• Work required: Starting at the first line of the records and stopping at the line that contains "subsective: Floyd has", transcribe every line exactly and leave out the pictures.

━━━ Material provided ━━━

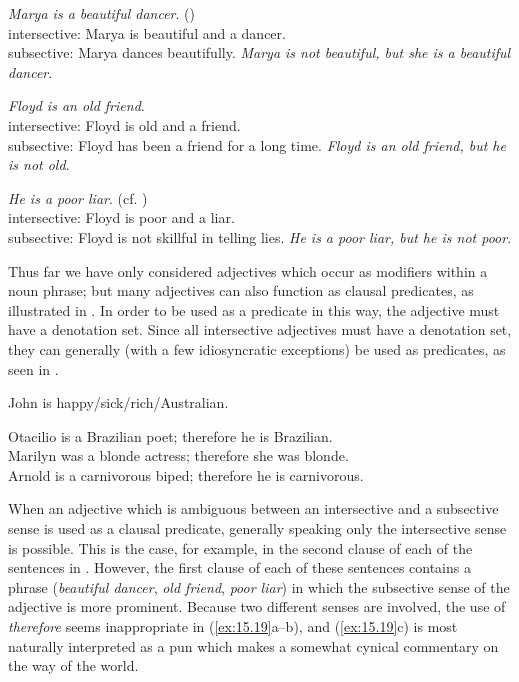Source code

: \ea \label{ex:15.14}
\ea   \textit{Marya is a beautiful dancer}.  \hfill  (\citealt{Siegel1976})\\
intersective: Marya is beautiful and a dancer.\\
subsective: Marya dances beautifully.
\ex  \textit{Marya is not beautiful, but she is a beautiful dancer}.
\z \z

\ea \label{ex:15.15}
\ea  \textit{Floyd is an old friend}. \\
intersective: Floyd is old and a friend.\\
subsective: Floyd has been a friend for a long time.
\ex  \textit{Floyd is an old friend, but he is not old}.
\z \z

\ea \label{ex:15.16}
\ea   \textit{He is a poor liar}.  \hfill (cf. \citealt{Bolinger1967})\\
intersective: Floyd is poor and a liar.\\
subsective: Floyd is not skillful in telling lies.
\ex  \textit{He is a poor liar, but he is not poor}.
\z \z


Thus far we have only considered adjectives which occur as modifiers within a noun phrase; but many adjectives can also function as clausal predicates, as illustrated in . In order to be used as a predicate in this way, the adjective must have a denotation set. Since all intersective adjectives must have a denotation set, they can generally (with a few idiosyncratic exceptions) be used as predicates, as seen in .


\ea \label{ex:15.17}
John is happy/sick/rich/{Australian}.
\z

\ea \label{ex:15.18}
\ea  Otacilio is a {Brazilian} poet; therefore he is {Brazilian}.\\
\ex Marilyn was a blonde actress; therefore she was blonde.\\
\ex Arnold is a carnivorous biped; therefore he is carnivorous.
                       \z
\z


When an adjective which is ambiguous between an intersective and a subsective sense is used as a clausal predicate, generally speaking only the intersective sense is possible. This is the case, for example, in the second clause of each of the sentences in . However, the first clause of each of these sentences contains a phrase (\textit{beautiful dancer}, \textit{old friend}, \textit{poor liar}) in which the subsective sense of the adjective is more prominent. Because two different senses are involved, the use of \textit{therefore} seems inappropriate in (\ref{ex:15.19}a–b), and (\ref{ex:15.19}c) is most naturally interpreted as a pun which makes a somewhat cynical commentary on the way of the world.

━━━

• Solution to this problem:
Source code

: \ea \label{ex:15.14}
\ea   \textit{Marya is a beautiful dancer}.  \hfill  (\citealt{Siegel1976})\\
intersective: Marya is beautiful and a dancer.\\
subsective: Marya dances beautifully.
\ex  \textit{Marya is not beautiful, but she is a beautiful dancer}.
\z \z

\ea \label{ex:15.15}
\ea  \textit{Floyd is an old friend}. \\
intersective: Floyd is old and a friend.\\
subsective: Floyd has been a friend for a long time.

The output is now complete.